Mining and Transactions

Mining

Mining in the context of cryptocurrency such as Umbru refers to the process of searching for solutions to cryptographically difficult problems as a method of securing blocks on the blockchain. The process of mining creates new currency tokens as a reward to the miner. Mining is possible on a range of hardware. Umbru implements an algorithm known as X25X, which the miner must solve in order to earn rewards.

The simplest and most general hardware available for mining is the general purpose CPU present in every computer. A CPU is designed to be versatile but offers less efficiency than a GPU, which is designed to rapidly calculate millions of vectors in parallel. While specific CPU instruction enhancements related to cryptography such as AES or AVX can provide a decent boost, GPUs offer a significant performance increase due to their multiple pipelines capable of processing the predictably repetitive calculations associated with cryptocurrency mining.

Mining Pools

Masternodes vs. Mining

Umbru, like Bitcoin and most other cryptocurrencies, is based on a decentralized ledger of all transactions, known as a blockchain. This blockchain is secured through a consensus mechanism; in the case of both Dash and Bitcoin, the consensus mechanism is Proof of Work (PoW). Miners attempt to solve difficult problems with specialized computers, and when they solve the problem, they receive the right to add a new block to the blockchain. If all the other people running the software agree that the problem was solved correctly, the block is added to the blockchain and the miner is rewarded.

Umbru works a little differently from Bitcoin, however, because it has a two-tier network. The second tier is powered by Masternodes, which enable network functions, and the decentralized governance and budget system. Because this second tier is so important, masternodes are also rewarded when miners discover new blocks. The breakdown is as follows: 70% of the block reward goes to the miner, 20% goes to masternodes, and 10% is reserved for the budget system (created by superblocks every month).

The masternode system is referred to as Proof of Service, since the masternodes provide crucial services to the network. In fact, the entire network is overseen by the masternodes, which have the power to reject improperly formed blocks from miners.

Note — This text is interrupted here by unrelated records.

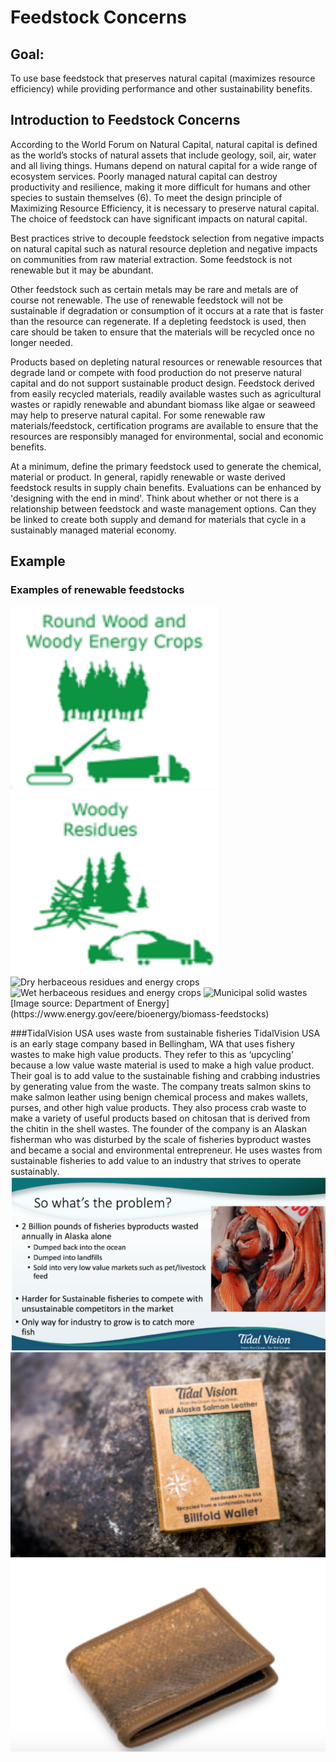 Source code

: # Feedstock Concerns

## Goal: 
To use base feedstock that preserves natural capital (maximizes resource efficiency) while providing performance and other sustainability benefits.

## Introduction to Feedstock Concerns
According to the World Forum on Natural Capital, natural capital is defined as the world’s stocks of natural assets that include geology, soil, air, water and all living things. Humans depend on natural capital for a wide range of ecosystem services. Poorly managed natural capital can destroy productivity and resilience, making it more difficult for humans and other species to sustain themselves (6). To meet the design principle of Maximizing Resource Efficiency, it is necessary to preserve natural capital. The choice of feedstock can have significant impacts on natural capital.

Best practices strive to decouple feedstock selection from negative impacts on natural capital such as natural resource depletion and negative impacts on communities from raw material extraction. Some feedstock is not renewable but it may be abundant. 

Other feedstock such as certain metals may be rare and metals are of course not renewable. The use of renewable feedstock will not be sustainable if degradation or consumption of it occurs at a rate that is faster than the resource can regenerate.  If a depleting feedstock is used, then care should be taken to ensure that the materials will be recycled once no longer needed.

Products based on depleting natural resources or renewable resources that degrade land or compete with food production do not preserve natural capital and do not support sustainable product design. Feedstock derived from easily recycled materials, readily available wastes such as agricultural wastes or rapidly renewable and abundant biomass like algae or seaweed may help to preserve natural capital. For some renewable raw materials/feedstock, certification programs are available to ensure that the resources are responsibly managed for environmental, social and economic benefits. 

At a minimum, define the primary feedstock used to generate the chemical, material or product. In general, rapidly renewable or waste derived feedstock results in supply chain benefits. Evaluations can be enhanced by 'designing with the end in mind'. Think about whether or not there is a relationship between feedstock and waste management options.  Can they be linked to create both supply and demand for materials that cycle in a sustainably managed material economy.

## Example
### Examples of renewable feedstocks
<img src="../assets/2-Feedstock/round-wood.png" alt="Round wood and energy crops">
<img src="../assets/2-Feedstock/woody-residues.png" alt="Woody residues">
<img src="../assets/2-Feedstock/dry-herbaceous-residues.png" alt="Dry herbaceous residues and energy crops">
<img src="../assets/2-Feedstock/wet-herbaceous-residues.png" alt="Wet herbaceous residues and energy crops">
<img src="../assets/2-Feedstock/municipal-solid-waste.png" alt="Municipal solid wastes">
[Image source: Department of Energy](https://www.energy.gov/eere/bioenergy/biomass-feedstocks)

###TidalVision USA uses waste from sustainable fisheries
TidalVision USA is an early stage company based in Bellingham, WA that uses fishery wastes to make high value products. They refer to this as ‘upcycling’ because a low value waste material is used to make a high value product.  Their goal is to add value to the sustainable fishing and crabbing industries by generating value from the waste.  The company treats salmon skins to make salmon leather using benign chemical process and makes wallets, purses, and other high value products.  They also process crab waste to make a variety of useful products based on chitosan that is derived from the chitin in the shell wastes.  The founder of the company is an Alaskan fisherman who was disturbed by the scale of fisheries byproduct wastes and became a social and environmental entrepreneur.  He uses wastes from sustainable fisheries to add value to an industry that strives to operate sustainably.
<img src="../assets/2-feedstock/tidal-vision-pop.png" alt="2 billion pounds of fisheries byproducts are wasted annually in Alaska alone. The waste is dumped back into the ocean or landfills, or sold into very low value markets such as pet/livestock feed. It's also harder for sustainable fisheries to compete with unsustainable competitors on the market. The only way for the industry to grow right now is to catch more fish.">
<img src="../assets/2-feedstock/tidal-vision.png" alt="wallets made from salmon skin"> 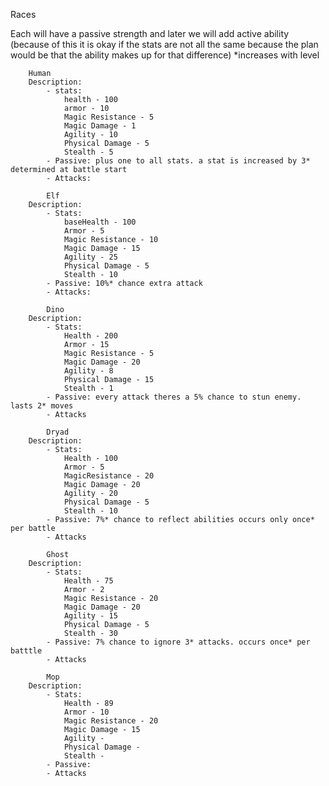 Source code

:Races

Each will have a passive strength and later we will add active ability (because of this it is okay if the stats are not all the same because the plan would be that the ability makes up for that difference) *increases with level

		Human 
		Description:
			- stats:
				health - 100
				armor - 10
				Magic Resistance - 5
				Magic Damage - 1
   				Agility - 10
				Physical Damage - 5
				Stealth - 5
			- Passive: plus one to all stats. a stat is increased by 3* determined at battle start
			- Attacks:

        	Elf
		Description:
			- Stats:
				baseHealth - 100
				Armor - 5
				Magic Resistance - 10
				Magic Damage - 15
				Agility - 25
				Physical Damage - 5
				Stealth - 10
			- Passive: 10%* chance extra attack
			- Attacks:

        	Dino
		Description:
			- Stats:
				Health - 200
				Armor - 15
				Magic Resistance - 5
				Magic Damage - 20
				Agility - 8
				Physical Damage - 15
				Stealth - 1
			- Passive: every attack theres a 5% chance to stun enemy. lasts 2* moves
			- Attacks

        	Dryad
		Description:
			- Stats:
				Health - 100
				Armor - 5
				MagicResistance - 20
				Magic Damage - 20
				Agility - 20
				Physical Damage - 5
				Stealth - 10
			- Passive: 7%* chance to reflect abilities occurs only once* per battle
			- Attacks

        	Ghost
		Description:
			- Stats:
				Health - 75
				Armor - 2
				Magic Resistance - 20
				Magic Damage - 20
				Agility - 15
				Physical Damage - 5
				Stealth - 30
			- Passive: 7% chance to ignore 3* attacks. occurs once* per batttle
			- Attacks
			        	
			Mop
		Description:
			- Stats:
				Health - 89
				Armor - 10
				Magic Resistance - 20
				Magic Damage - 15
				Agility - 
				Physical Damage - 
				Stealth - 
			- Passive: 
			- Attacks
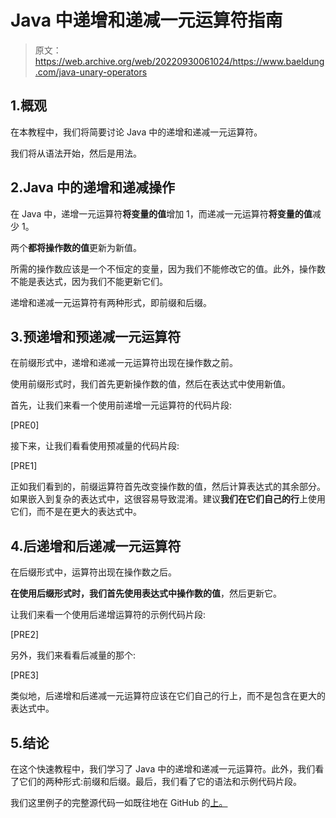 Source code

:# Java 中递增和递减一元运算符指南

> 原文：<https://web.archive.org/web/20220930061024/https://www.baeldung.com/java-unary-operators>

## 1.概观

在本教程中，我们将简要讨论 Java 中的递增和递减一元运算符。

我们将从语法开始，然后是用法。

## 2.Java 中的递增和递减操作

在 Java 中，递增一元运算符**将变量的值**增加 1，而递减一元运算符**将变量的值**减少 1。

两个**都将操作数的值**更新为新值。

所需的操作数应该是一个不恒定的变量，因为我们不能修改它的值。此外，操作数不能是表达式，因为我们不能更新它们。

递增和递减一元运算符有两种形式，即前缀和后缀。

## 3.预递增和预递减一元运算符

在前缀形式中，递增和递减一元运算符出现在操作数之前。

使用前缀形式时，我们首先更新操作数的值，然后在表达式中使用新值。

首先，让我们来看一个使用前递增一元运算符的代码片段:

[PRE0]

接下来，让我们看看使用预减量的代码片段:

[PRE1]

正如我们看到的，前缀运算符首先改变操作数的值，然后计算表达式的其余部分。如果嵌入到复杂的表达式中，这很容易导致混淆。建议**我们在它们自己的行**上使用它们，而不是在更大的表达式中。

## 4.后递增和后递减一元运算符

在后缀形式中，运算符出现在操作数之后。

**在使用后缀形式时，我们首先使用表达式中操作数的值**，然后更新它。

让我们来看一个使用后递增运算符的示例代码片段:

[PRE2]

另外，我们来看看后减量的那个:

[PRE3]

类似地，后递增和后递减一元运算符应该在它们自己的行上，而不是包含在更大的表达式中。

## 5.结论

在这个快速教程中，我们学习了 Java 中的递增和递减一元运算符。此外，我们看了它们的两种形式:前缀和后缀。最后，我们看了它的语法和示例代码片段。

我们这里例子的完整源代码一如既往地在 GitHub 的[上。](https://web.archive.org/web/20220912083422/https://github.com/eugenp/tutorials/tree/master/core-java-modules/core-java-lang-operators) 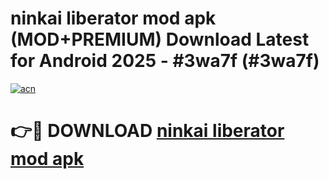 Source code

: # ninkai liberator mod apk (MOD+PREMIUM) Download Latest for Android 2025 - #3wa7f (#3wa7f)

[![acn](https://github.com/user-attachments/assets/0f9c940e-d8b0-45ae-aac7-cd30a18b3e1c)](https://apps.libra.edu.pl/?title=ninkai_liberator_mod_apk&ref=10FE)

# 👉🔴 DOWNLOAD [ninkai liberator mod apk](https://app.mediaupload.pro/?title=ninkai_liberator_mod_apk&ref=13F) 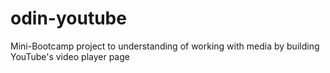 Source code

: # odin-youtube
Mini-Bootcamp project to understanding of working with media by building YouTube's video player page 
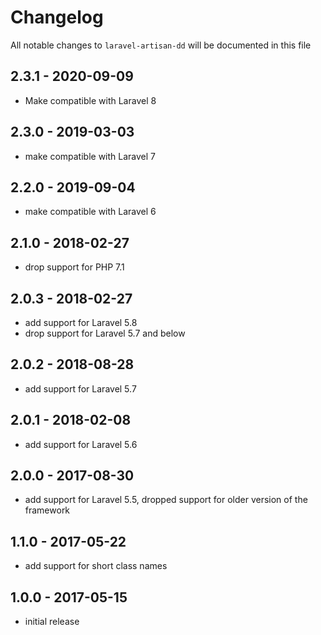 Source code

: # Changelog

All notable changes to `laravel-artisan-dd` will be documented in this file

## 2.3.1 - 2020-09-09

- Make compatible with Laravel 8

## 2.3.0 - 2019-03-03

- make compatible with Laravel 7

## 2.2.0 - 2019-09-04

- make compatible with Laravel 6

## 2.1.0 - 2018-02-27

- drop support for PHP 7.1

## 2.0.3 - 2018-02-27

- add support for Laravel 5.8
- drop support for Laravel 5.7 and below

## 2.0.2 - 2018-08-28

- add support for Laravel 5.7

## 2.0.1 - 2018-02-08

- add support for Laravel 5.6

## 2.0.0 - 2017-08-30

- add support for Laravel 5.5, dropped support for older version of the framework

## 1.1.0 - 2017-05-22

- add support for short class names

## 1.0.0 - 2017-05-15

- initial release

In short, miners power the first tier, which is the basic sending and receiving of funds and prevention of double spending. Masternodes power the second tier, which provide the added features that make Umbru different from other cryptocurrencies. Masternodes do not mine, and mining computers cannot serve as masternodes. Additionally, each masternode is “secured” by 5000 UMBRU. Those funds remain under the sole control of their owner at all times, and can still be freely spent. The funds are not locked in any way. However, if the funds are moved or spent, the associated masternode will go offline and stop receiving rewards.